Açoriano Oriental
Pelo menos 555 mil mortos e mais de 12,2 milhões de infetados no mundo

A pandemia do novo coronavírus já causou a morte a pelo menos 555.036 pessoas e infetou mais de 12,2 milhões em todo o mundo desde dezembro, segundo um balanço da agência AFP baseado em dados oficiais.

Pelo menos 555 mil mortos e mais de 12,2 milhões de infetados no mundo

Autor: LUSA/AO online

De acordo com os dados recolhidos pela agência de notícias francesa até às 11:00 de Lisboa, já morreram pelo menos 544.311 pessoas e há mais de 12.289.840 infetados em 196 países e territórios desde o início da epidemia, em dezembro de 2019 na cidade chinesa de Wuhan.

Pelo menos 6.565.600 casos foram considerados curados pelas autoridades de saúde.

A AFP adverte que o número de casos diagnosticados reflete apenas uma fração do total real de infeções, já que alguns países estão a testar apenas casos graves, outros usam o teste como uma prioridade para rastreamento e muitos países pobres têm apenas capacidade limitada de rastreamento.

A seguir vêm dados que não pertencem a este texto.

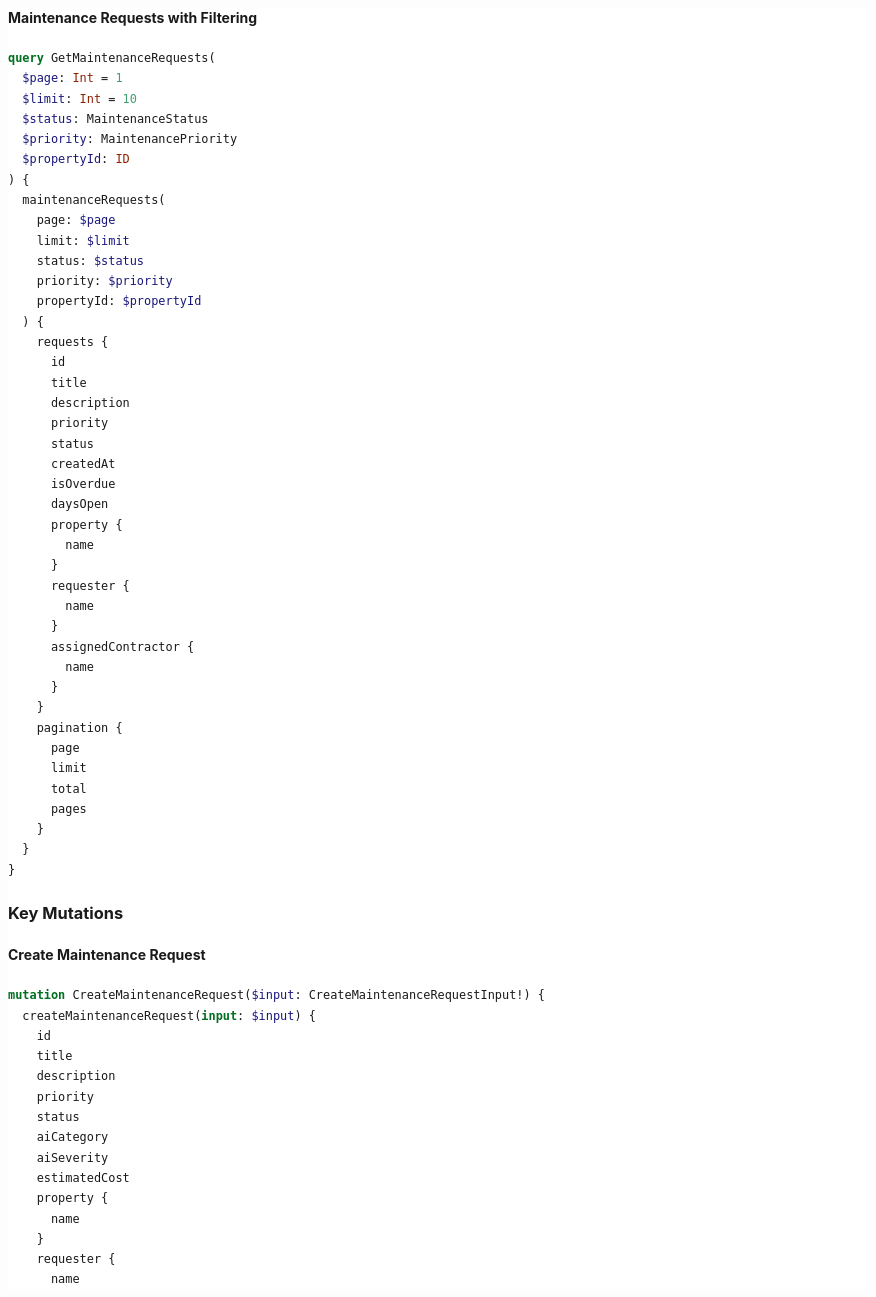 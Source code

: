 #### Maintenance Requests with Filtering
```graphql
query GetMaintenanceRequests(
  $page: Int = 1
  $limit: Int = 10
  $status: MaintenanceStatus
  $priority: MaintenancePriority
  $propertyId: ID
) {
  maintenanceRequests(
    page: $page
    limit: $limit
    status: $status
    priority: $priority
    propertyId: $propertyId
  ) {
    requests {
      id
      title
      description
      priority
      status
      createdAt
      isOverdue
      daysOpen
      property {
        name
      }
      requester {
        name
      }
      assignedContractor {
        name
      }
    }
    pagination {
      page
      limit
      total
      pages
    }
  }
}
```

### Key Mutations

#### Create Maintenance Request
```graphql
mutation CreateMaintenanceRequest($input: CreateMaintenanceRequestInput!) {
  createMaintenanceRequest(input: $input) {
    id
    title
    description
    priority
    status
    aiCategory
    aiSeverity
    estimatedCost
    property {
      name
    }
    requester {
      name
``` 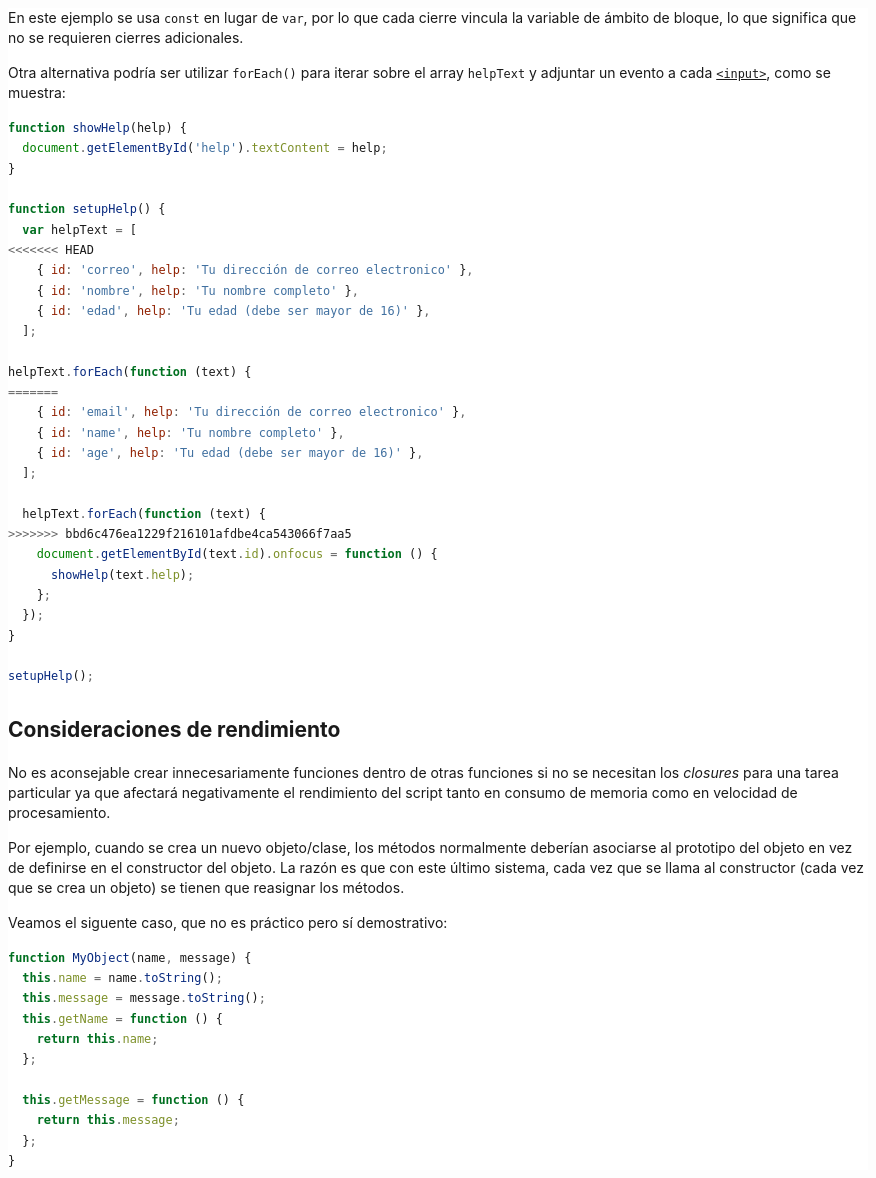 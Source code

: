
 ```js
```

En este ejemplo se usa `const` en lugar de `var`, por lo que cada cierre vincula la variable de ámbito de bloque, lo que significa que no se requieren cierres adicionales.

Otra alternativa podría ser utilizar `forEach()` para iterar sobre el array `helpText` y adjuntar un evento a cada [`<input>`](/es/docs/Web/HTML/Element/input), como se muestra:

```js
function showHelp(help) {
  document.getElementById('help').textContent = help;
}

function setupHelp() {
  var helpText = [
<<<<<<< HEAD
    { id: 'correo', help: 'Tu dirección de correo electronico' },
    { id: 'nombre', help: 'Tu nombre completo' },
    { id: 'edad', help: 'Tu edad (debe ser mayor de 16)' },
  ];

helpText.forEach(function (text) {
=======
    { id: 'email', help: 'Tu dirección de correo electronico' },
    { id: 'name', help: 'Tu nombre completo' },
    { id: 'age', help: 'Tu edad (debe ser mayor de 16)' },
  ];
  
  helpText.forEach(function (text) {
>>>>>>> bbd6c476ea1229f216101afdbe4ca543066f7aa5
    document.getElementById(text.id).onfocus = function () {
      showHelp(text.help);
    };
  });
}

setupHelp();
```

## Consideraciones de rendimiento

No es aconsejable crear innecesariamente funciones dentro de otras funciones si no se necesitan los _closures_ para una tarea particular ya que afectará negativamente el rendimiento del script tanto en consumo de memoria como en velocidad de procesamiento.

Por ejemplo, cuando se crea un nuevo objeto/clase, los métodos normalmente deberían asociarse al prototipo del objeto en vez de definirse en el constructor del objeto. La razón es que con este último sistema, cada vez que se llama al constructor (cada vez que se crea un objeto) se tienen que reasignar los métodos.

Veamos el siguente caso, que no es práctico pero sí demostrativo:

```js
function MyObject(name, message) {
  this.name = name.toString();
  this.message = message.toString();
  this.getName = function () {
    return this.name;
  };
  
  this.getMessage = function () {
    return this.message;
  };
}
```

Os Estados Unidos, que registaram a primeira morte ligada ao coronavírus no início de fevereiro, são o país mais afetado em termos de número de mortes e casos, com 133.291 e 3.118.168 casos, respetivamente. Pelo menos 969.111 pessoas foram declaradas curadas.

Depois dos Estados Unidos, os países mais afetados são o Brasil com 69.184 mortes para 1.755.779 casos, Reino Unido com 44.602 mortes (287.621 casos), Itália com 34.926 mortes (242.363 casos) e México com 33.526 mortos (282.283 casos).

A China (excluindo os territórios de Hong Kong e Macau) contabilizou oficialmente um total de 83.585 casos (quatro novos entre quinta-feira e hoje), incluindo 4.634 mortes e 78.609 recuperações.

A Europa totalizou 201.523 mortes para 2.795.751 casos, Estados Unidos e Canadá 142.074 mortes (3.224.911 casos), América Latina e Caraíbas 138.136 mortes (3.181.209 casos), Ásia 41.368 mortes (1.654.407 casos), Médio Oriente 19.403 mortes (881.789 casos), África 12.397 mortes (540.845 casos) e Oceânia 135 mortes (10.929 casos).

A AFP avisa que devido a correções pelas autoridades ou a publicação tardia dos dados, os valores de aumento de 24 horas podem não corresponder exatamente aos publicados no dia anterior.